SC - Cooking rice for many

Steve s.mont at verizon.net
Tue Apr 10 07:49:34 PDT 2001


The "baked rice" is a method that I used when in a busy professional 
kitchen.  We would prep the rice with all the dry ingredients before the 
shift started then added the liquid to the pans and cooked them off as 
needed.  It gave us 2-3 cooked pans all the time without having to have 
someone watch the rice at all times.

Æduin

At 10:12 AM 04/10/2001 -0400, you wrote:
>In a message dated 4/10/2001 2:44:10 AM Eastern Daylight Time, ddfr at best.com
>writes:
>
> > I have a system for cooking large quantities of rice that I am
> >  reasonably happy with.
>
>I too have a system for cooking mass quantities of rice, taught to me by the
>woman who got me involved in SCA cooking.
>
>I bake the rice.
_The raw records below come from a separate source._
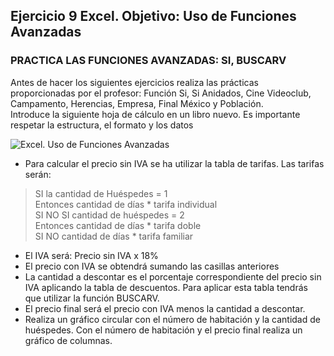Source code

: ##  Ejercicio 9 Excel. Objetivo: Uso de Funciones Avanzadas

### PRACTICA LAS FUNCIONES AVANZADAS: SI, BUSCARV

Antes de hacer los siguientes ejercicios realiza las prácticas proporcionadas por el profesor: Función Si, Si Anidados, Cine Videoclub, Campamento, Herencias, Empresa, Final México y Población.  
Introduce la siguiente hoja de cálculo en un libro nuevo. Es importante respetar la estructura, el formato y los datos

![Excel. Uso de Funciones Avanzadas ](https://pruebas.teformas.com/wp-content/uploads/2012/10/ej18.jpg)

  

-   Para calcular el precio sin IVA se ha utilizar la tabla de tarifas. Las tarifas serán:

> SI la cantidad de Huéspedes = 1  
> Entonces cantidad de días * tarifa individual  
> SI NO SI cantidad de huéspedes = 2  
> Entonces cantidad de días * tarifa doble  
> SI NO cantidad de días * tarifa familiar

-   El IVA será: Precio sin IVA x 18%
-   El precio con IVA se obtendrá sumando las casillas anteriores
-   La cantidad a descontar es el porcentaje correspondiente del precio sin IVA aplicando la tabla de descuentos. Para aplicar esta tabla tendrás que utilizar la función BUSCARV.
-   El precio final será el precio con IVA menos la cantidad a descontar.
-   Realiza un gráfico circular con el número de habitación y la cantidad de huéspedes. Con el número de habitación y el precio final realiza un gráfico de columnas.
<!--stackedit_data:
eyJoaXN0b3J5IjpbMzMzMzY1MjkyXX0=
-->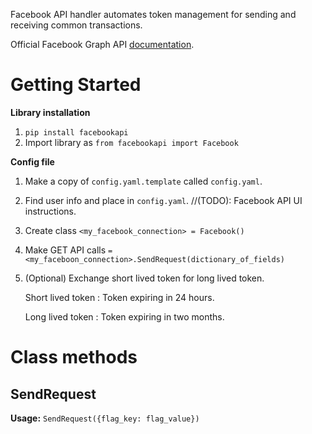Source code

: Facebook API handler automates token management for sending and receiving common transactions. 

Official Facebook Graph API [documentation](https://developers.facebook.com/docs/graph-api/reference/user).  

# Getting Started
**Library installation**
1. `pip install facebookapi`
1. Import library as `from facebookapi import Facebook`

**Config file**
1. Make a copy of `config.yaml.template` called `config.yaml`.
1. Find user info and place in `config.yaml`. //(TODO): Facebook API UI instructions. 
1. Create class `<my_facebook_connection> = Facebook()`
1. Make GET API calls `=<my_faceboon_connection>.SendRequest(dictionary_of_fields)`
1. (Optional) Exchange short lived token for long lived token. 

    Short lived token
    : Token expiring in 24 hours.
    
    Long lived token
    : Token expiring in two months. 


# Class methods

## SendRequest
**Usage:** `SendRequest({flag_key: flag_value})`

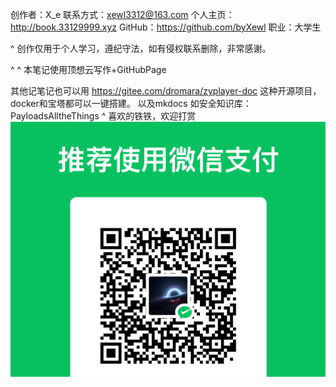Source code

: 创作者：X_e
联系方式：xewl3312@163.com
个人主页：http://book.33129999.xyz
GitHub：<https://github.com/byXewl>
职业：大学生

^
创作仅用于个人学习，遵纪守法，如有侵权联系删除，非常感谢。


^
^
本笔记使用顶想云写作+GitHubPage

其他记笔记也可以用
https://gitee.com/dromara/zyplayer-doc
这种开源项目，docker和宝塔都可以一键搭建。
以及mkdocs 如安全知识库：PayloadsAlltheThings
^ 
 喜欢的铁铁，欢迎打赏
![](.topwrite/assets/image_1744291145006.png)
 
 


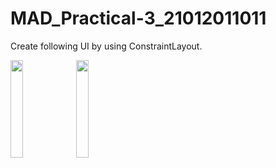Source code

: # MAD_Practical-3_21012011011
Create following UI by using ConstraintLayout.

<img src="https://github.com/Diya-Chauhan/MAD_Practical-3_21012011011/assets/98373841/a31ff3f8-a0f8-40ca-a9f7-2735cae26546" width=20% height=20%>
<img src="https://github.com/Diya-Chauhan/MAD_Practical-3_21012011011/assets/98373841/09cd1f0b-9f9a-417d-ac90-ca9b348e5bf8" width=20% height=20%>
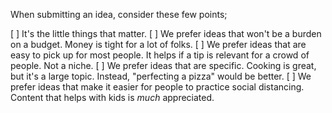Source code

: When submitting an idea, consider these few points; 

[ ] It's the little things that matter.
[ ] We prefer ideas that won't be a burden on a budget. Money is tight for a lot of folks. 
[ ] We prefer ideas that are easy to pick up for most people. It helps if a tip is relevant for a crowd of people. Not a niche. 
[ ] We prefer ideas that are specific. Cooking is great, but it's a large topic. Instead, "perfecting a pizza" would be better. 
[ ] We prefer ideas that make it easier for people to practice social distancing. Content that helps with kids is *much* appreciated.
I put one part rice to two parts liquid (water, beef broth,
>almond milk, you decide) in a deep rectangular pan, cover with foil and throw
>it into the oven first thing, at about the 300-400 degree mark. The rice has
>never scorched using this method and it boils and steams the rice fairly
>quickly because of the increased surface area exposed to the heat.  After
>it's done (I check occasionally, sometimes takes an hour but seldom if ever
>more) you can put pans and all into a cooler lined with newspaper and keep
>closed. It stays hot enough to blister an unwary hand for hours and can be
>served up hot at the right time.
>
>It ain't period I'm sure, but it helps feed the masses.